__Working data__

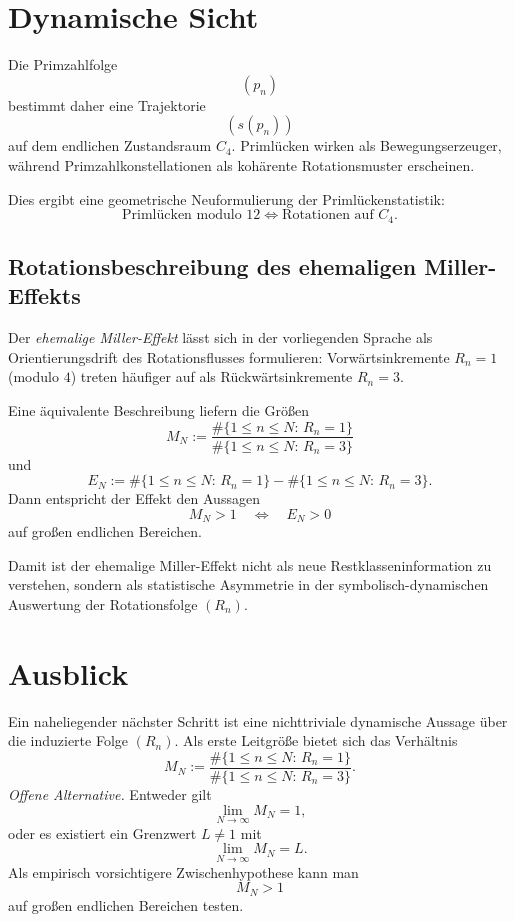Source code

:\documentclass[11pt]{article}
\theoremstyle{definition}
\begin{document}
\section{Dynamische Sicht}

Die Primzahlfolge
\[
(p_n)
\]
bestimmt daher eine Trajektorie
\[
(s(p_n))
\]
auf dem endlichen Zustandsraum $C_4$.
Priml\"ucken wirken als Bewegungserzeuger, w\"ahrend Primzahlkonstellationen als koh\"arente Rotationsmuster erscheinen.

Dies ergibt eine geometrische Neuformulierung der Priml\"uckenstatistik:
\[
\boxed{
\text{Priml\"ucken modulo }12
\Longleftrightarrow
\text{Rotationen auf }C_4.
}
\]

\subsection*{Rotationsbeschreibung des ehemaligen Miller-Effekts}

Der \emph{ehemalige Miller-Effekt} l\"asst sich in der vorliegenden Sprache als
Orientierungsdrift des Rotationsflusses formulieren:
Vorw\"artsinkremente $R_n=1$ (modulo $4$) treten h\"aufiger auf als
R\"uckw\"artsinkremente $R_n=3$.

Eine \"aquivalente Beschreibung liefern die Gr\"o{\ss}en
\[
M_N:=\frac{\#\{1\le n\le N:\,R_n=1\}}{\#\{1\le n\le N:\,R_n=3\}}
\]
und
\[
E_N:=\#\{1\le n\le N:\,R_n=1\}-\#\{1\le n\le N:\,R_n=3\}.
\]
Dann entspricht der Effekt den Aussagen
\[
M_N>1
\quad\Longleftrightarrow\quad
E_N>0
\]
auf gro{\ss}en endlichen Bereichen.

Damit ist der ehemalige Miller-Effekt nicht als neue Restklasseninformation zu
verstehen, sondern als statistische Asymmetrie in der symbolisch-dynamischen
Auswertung der Rotationsfolge $(R_n)$.

\section{Ausblick}

Ein naheliegender n\"achster Schritt ist eine nichttriviale dynamische Aussage \"uber die induzierte Folge $(R_n)$. Als erste Leitgr\"o{\ss}e bietet sich das Verh\"altnis
\[
M_N
:=
\frac{\#\{1\le n\le N:\,R_n=1\}}
{\#\{1\le n\le N:\,R_n=3\}}.
\]
\emph{Offene Alternative.} Entweder gilt
\[
\lim_{N\to\infty} M_N = 1,
\]
oder es existiert ein Grenzwert $L\neq1$ mit
\[
\lim_{N\to\infty} M_N = L.
\]
Als empirisch vorsichtigere Zwischenhypothese kann man
\[
M_N>1
\]
auf gro{\ss}en endlichen Bereichen testen.
\end{document}
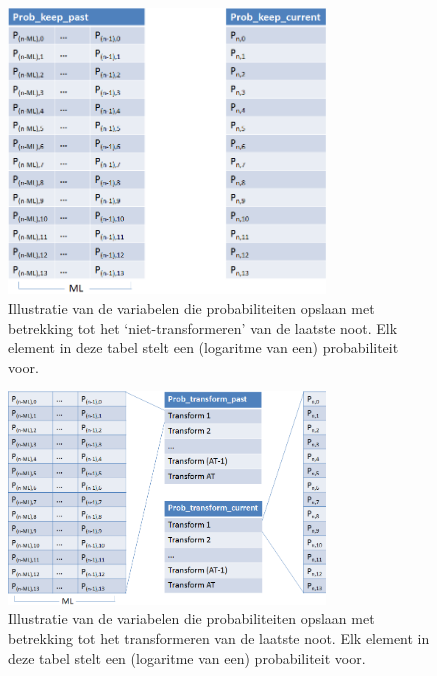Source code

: \begin{figure}[!ht]
  \centering
  \includegraphics[width=0.75\textwidth]{4_Efficient_Toepassen_Transformatie/prob_keep_algo_2}
  \caption{Illustratie van de variabelen die probabiliteiten opslaan met betrekking tot het `niet-transformeren' van de laatste noot. Elk element in deze tabel stelt een (logaritme van een) probabiliteit voor.}
  \label{figuur:prob_keep_algo_2}
\end{figure}

\begin{figure}[!ht]
  \centering
  \includegraphics[width=0.75\textwidth]{4_Efficient_Toepassen_Transformatie/prob_transform_algo_2}
  \caption{Illustratie van de variabelen die probabiliteiten opslaan met betrekking tot het transformeren van de laatste noot. Elk element in deze tabel stelt een (logaritme van een) probabiliteit voor.}
  \label{figuur:prob_transform_algo_2}
\end{figure}

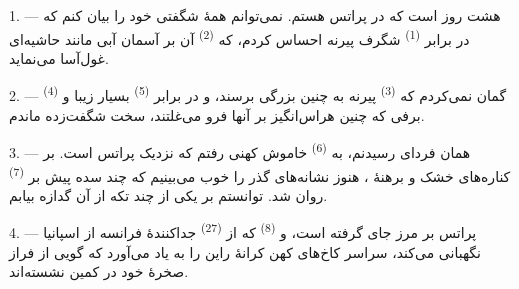 %

\VUsaut{4.0mm}
\VUsaut{3.0mm}

\VUsaut{3.0mm}
\VUsaut{3.0mm}

\VUsaut{3.0mm}
\VUsaut{3.0mm}

1. --- هشت روز است که در پراتس هستم. نمی‌توانم همهٔ شگفتی خود را بیان
کنم که در برابر  \textsuperscript{(1)} شگرف پیرنه
احساس کردم، که  \textsuperscript{(2)} آن بر آسمان آبی
مانند حاشیه‌ای غول‌آسا می‌نماید.

2. --- گمان نمی‌کردم که  \textsuperscript{(3)} پیرنه به
 چنین بزرگی برسند، و در برابر 
\textsuperscript{(5)} بسیار زیبا و 
\textsuperscript{(4)} برفی که  چنین هراس‌انگیز بر
آنها فرو می‌غلتند، سخت شگفت‌زده ماندم.

\VUsaut{3.0mm}
\VUsaut{3.0mm}

3. --- همان فردای رسیدنم، به  \textsuperscript{(6)}
خاموش کهنی رفتم که نزدیک پراتس است. بر کناره‌های خشک و برهنهٔ
، هنوز نشانه‌های گذر  را خوب می‌بینیم که
چند سده پیش بر  \textsuperscript{(7)} روان شد.
توانستم بر یکی از  چند تکه از آن گدازه بیابم.

4. --- پراتس بر مرز جای گرفته است، و  \textsuperscript{(8)}
که از  \textsuperscript{(27)} جداکنندهٔ فرانسه از
اسپانیا نگهبانی می‌کند، سراسر کاخ‌های کهن کرانهٔ راین را به یاد
می‌آورد که گویی از فراز صخرهٔ خود در کمین  نشسته‌اند.

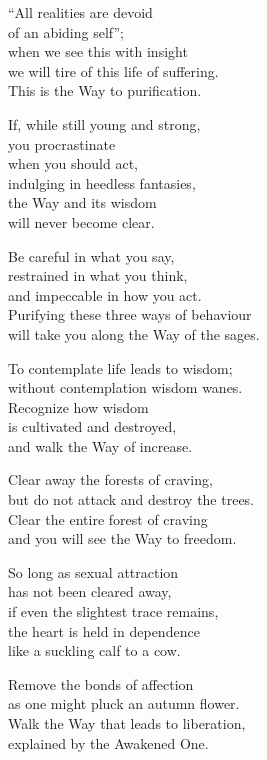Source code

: “All realities are devoid\\
of an abiding self”;\\
when we see this with insight\\
we will tire of this life of suffering.\\
This is the Way to purification.


If, while still young and strong,\\
you procrastinate\\
when you should act,\\
indulging in heedless fantasies,\\
the Way and its wisdom\\
will never become clear.


Be careful in what you say,\\
restrained in what you think,\\
and impeccable in how you act.\\
Purifying these three ways of behaviour\\
will take you along the Way of the sages.


To contemplate life leads to wisdom;\\
without contemplation wisdom wanes.\\
Recognize how wisdom\\
is cultivated and destroyed,\\
and walk the Way of increase.


Clear away the forests of craving,\\
but do not attack and destroy the trees.\\
Clear the entire forest of craving\\
and you will see the Way to freedom.


So long as sexual attraction\\
has not been cleared away,\\
if even the slightest trace remains,\\
the heart is held in dependence\\
like a suckling calf to a cow.


Remove the bonds of affection\\
as one might pluck an autumn flower.\\
Walk the Way that leads to liberation,\\
explained by the Awakened One.


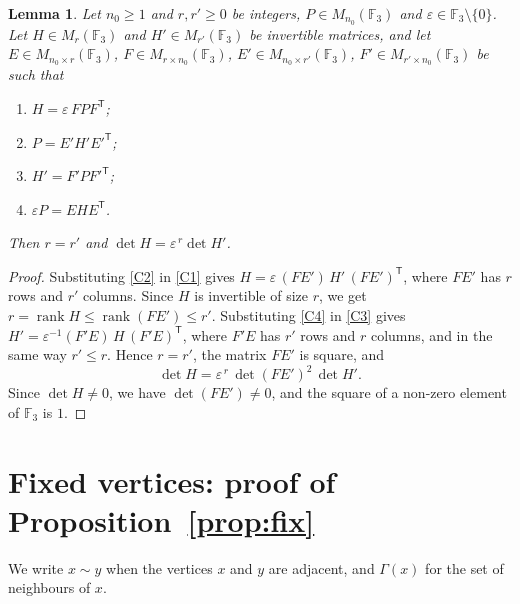 \documentclass[11pt,a4paper]{article}
\newtheorem{lemma}[theorem]{Lemma}
\theoremstyle{remark}
\newcommand{\FF}{\mathbb{F}}
\newcommand{\tp}{\mathsf{T}}
\begin{document}
\begin{lemma}\label{lem:F3}
Let $n_0\ge1$ and $r,r'\ge0$ be integers, $P\in M_{n_0}(\FF_3)$ and $\varepsilon\in\FF_3\setminus\{0\}$. Let
$H\in M_r(\FF_3)$ and $H'\in M_{r'}(\FF_3)$ be invertible matrices, and let $E\in M_{n_0\times r}(\FF_3)$,
$F\in M_{r\times n_0}(\FF_3)$, $E'\in M_{n_0\times r'}(\FF_3)$, $F'\in M_{r'\times n_0}(\FF_3)$ be such that
\begin{enumerate}[label=(C\arabic*),leftmargin=3em]
\item\label{C1} $H=\varepsilon\,FPF^{\tp}$;
\item\label{C2} $P=E'H'E'^{\tp}$;
\item\label{C3} $H'=F'PF'^{\tp}$;
\item\label{C4} $\varepsilon P=EHE^{\tp}$.
\end{enumerate}
Then $r=r'$ and $\det H=\varepsilon^{\,r}\det H'$.
\end{lemma}
\begin{proof}
Substituting \ref{C2} in \ref{C1} gives $H=\varepsilon\,(FE')\,H'\,(FE')^{\tp}$, where $FE'$ has $r$ rows and $r'$
columns. Since $H$ is invertible of size $r$, we get $r=\operatorname{rank}H\le\operatorname{rank}(FE')\le r'$.
Substituting \ref{C4} in \ref{C3} gives $H'=\varepsilon^{-1}(F'E)\,H\,(F'E)^{\tp}$, where $F'E$ has $r'$ rows and
$r$ columns, and in the same way $r'\le r$. Hence $r=r'$, the matrix $FE'$ is square, and
\[
\det H=\varepsilon^{\,r}\,\det(FE')^2\,\det H' .
\]
Since $\det H\ne0$, we have $\det(FE')\ne0$, and the square of a non-zero element of $\FF_3$ is $1$.
\end{proof}

\section{Fixed vertices: proof of Proposition~\ref{prop:fix}}\label{sec:fix}

We write $x\sim y$ when the vertices $x$ and $y$ are adjacent, and $\Gamma(x)$ for the set of neighbours of $x$.
\end{document}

__Task details__
Search the entries above for "leads". Return every line that has it.

__Task solution__
To contemplate life leads to wisdom;\\
Walk the Way that leads to liberation,\\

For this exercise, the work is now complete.